Task goal - Count every line below in which "value" occurs, then give only the count.

Extracted data entries
_ _ _

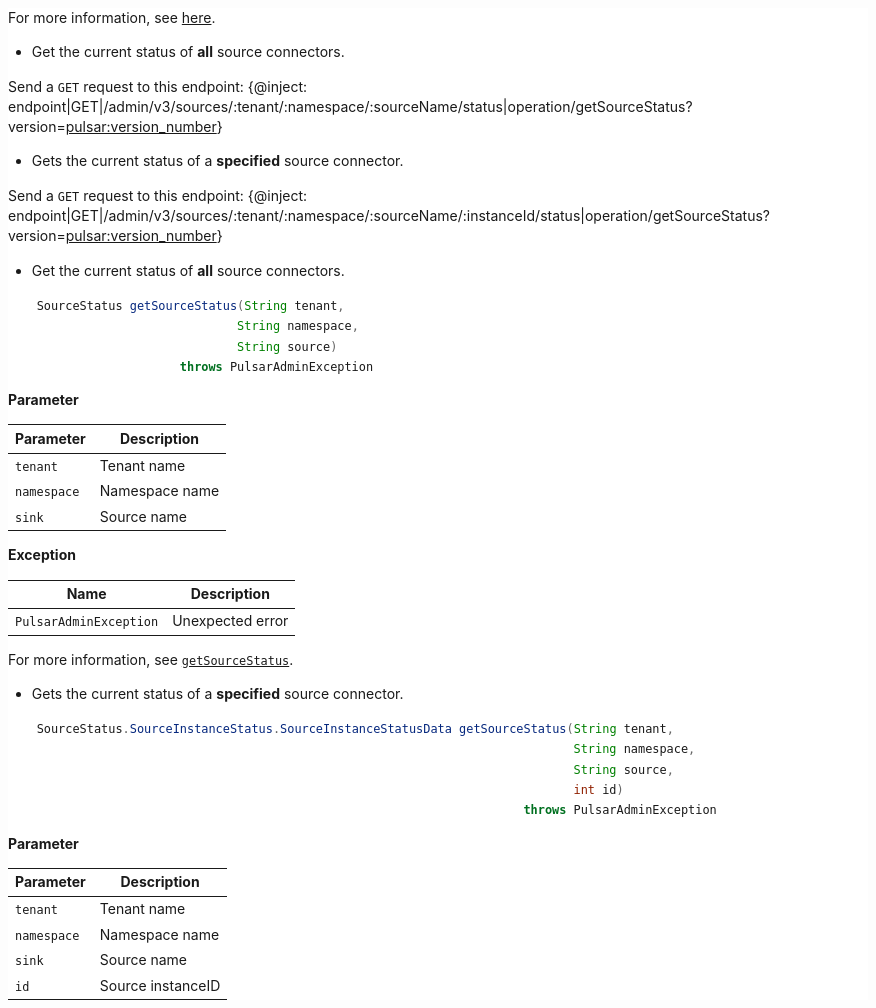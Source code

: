 For more information, see [here](io-cli.md#status).

</TabItem>
<TabItem value="REST API">

* Get the current status of **all** source connectors.

Send a `GET` request to this endpoint: {@inject: endpoint|GET|/admin/v3/sources/:tenant/:namespace/:sourceName/status|operation/getSourceStatus?version=<pulsar:version_number>}

* Gets the current status of a **specified** source connector.

Send a `GET` request to this endpoint: {@inject: endpoint|GET|/admin/v3/sources/:tenant/:namespace/:sourceName/:instanceId/status|operation/getSourceStatus?version=<pulsar:version_number>}

</TabItem>
<TabItem value="Java Admin API">

* Get the current status of **all** source connectors.


```java
    SourceStatus getSourceStatus(String tenant,
                                String namespace,
                                String source)
                        throws PulsarAdminException
```

**Parameter**

Parameter| Description
|---|---
`tenant` | Tenant name
`namespace` | Namespace name
`sink` | Source name

**Exception**

Name | Description
|---|---
`PulsarAdminException` | Unexpected error

For more information, see [`getSourceStatus`](https://pulsar.apache.org/api/admin/org/apache/pulsar/client/admin/Source.html#getSource-java.lang.String-java.lang.String-java.lang.String-).

* Gets the current status of a **specified** source connector.


```java
    SourceStatus.SourceInstanceStatus.SourceInstanceStatusData getSourceStatus(String tenant,
                                                                               String namespace,
                                                                               String source,
                                                                               int id)
                                                                        throws PulsarAdminException
```

**Parameter**

Parameter| Description
|---|---
`tenant` | Tenant name
`namespace` | Namespace name
`sink` | Source name
`id` | Source instanceID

_ _ _

Exercise answer - 2